You’re not. I wasn’t.
Couple’s counselling helped me realise this. It also taught us how to build up that trust again.
We were offered actionable things we could do to make our marriage work going forward. And we were offered this advice from someone who knew and understood exactly what we were going through.
She knew what it would take to get back on track.
We trusted her blindly.
And it worked.
6) Know when to quit
To the woman who decides her marriage isn’t worth it, I also see you.
I hear you.
I’ve been you.
It’s so damn hard.
I wanted to quit a number of times. There was no one to guide me and tell me forgiveness was going to be this hard.
But, it was.
If you decide you want to leave him, then I support you. You’ve made a brave choice and I know how much it must hurt for you to go this route. No decision is ever made lightly.
Your friends and family might not understand this, but I do.

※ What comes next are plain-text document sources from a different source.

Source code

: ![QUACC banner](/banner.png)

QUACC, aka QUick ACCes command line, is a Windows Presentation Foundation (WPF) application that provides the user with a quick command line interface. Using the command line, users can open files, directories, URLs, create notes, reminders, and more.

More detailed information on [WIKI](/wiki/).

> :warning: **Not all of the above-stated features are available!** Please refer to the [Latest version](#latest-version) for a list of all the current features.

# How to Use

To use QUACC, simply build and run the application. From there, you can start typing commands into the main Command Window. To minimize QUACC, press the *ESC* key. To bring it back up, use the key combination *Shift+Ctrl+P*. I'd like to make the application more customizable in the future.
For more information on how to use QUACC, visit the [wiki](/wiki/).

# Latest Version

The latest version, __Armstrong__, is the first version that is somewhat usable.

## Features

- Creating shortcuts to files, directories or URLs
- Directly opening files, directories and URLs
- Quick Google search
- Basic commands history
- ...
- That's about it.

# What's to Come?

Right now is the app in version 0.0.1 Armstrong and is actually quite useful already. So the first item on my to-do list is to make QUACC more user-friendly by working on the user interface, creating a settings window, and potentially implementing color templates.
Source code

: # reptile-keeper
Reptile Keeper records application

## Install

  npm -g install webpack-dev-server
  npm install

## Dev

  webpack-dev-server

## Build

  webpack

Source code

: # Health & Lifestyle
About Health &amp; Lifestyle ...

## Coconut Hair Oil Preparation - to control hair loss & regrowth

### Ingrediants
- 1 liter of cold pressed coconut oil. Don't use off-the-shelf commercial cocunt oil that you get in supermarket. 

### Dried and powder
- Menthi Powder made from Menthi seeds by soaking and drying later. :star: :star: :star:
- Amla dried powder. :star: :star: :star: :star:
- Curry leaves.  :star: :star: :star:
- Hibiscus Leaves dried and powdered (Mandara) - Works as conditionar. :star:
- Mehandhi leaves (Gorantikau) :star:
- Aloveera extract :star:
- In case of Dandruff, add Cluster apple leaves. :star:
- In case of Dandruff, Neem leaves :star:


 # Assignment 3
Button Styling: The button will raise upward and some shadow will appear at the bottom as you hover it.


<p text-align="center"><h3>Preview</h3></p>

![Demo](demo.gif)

Sometimes, it’s just too hard.
Sometimes, you simply can’t move on.
Only YOU know what’s going on in your life. Only you know what’s going on in your marriage.
Moving on together
At the end of the day, your marriage will never be the same.
Sadly, it’s too late to turn back the clock and make his actions disappear (I know, I’ve tried).
But you will reach a point of healing along the way. And it feels great. There’s a renewed hope that you can make it work. You can be stronger than ever before.
The most important thing is to make sure you have no regrets. You’ve chosen this path for the right reasons and it’s 100% what you want. If it is, you can make it work.
My husband’s poor decision hasn’t ruined our marriage, because I didn’t give it the chance to. That would have been the much easier option, trust me.
But I fought for us and what we once had and with his help, we made it back from there.
The minute you let resentment eat away at you, all that will be lost.
I know, right now your heart is broken into 1000 pieces and you have no idea how to pick them all up and mend them. But you will. One step at a time.
You’ve got this. And I’m right here to support you.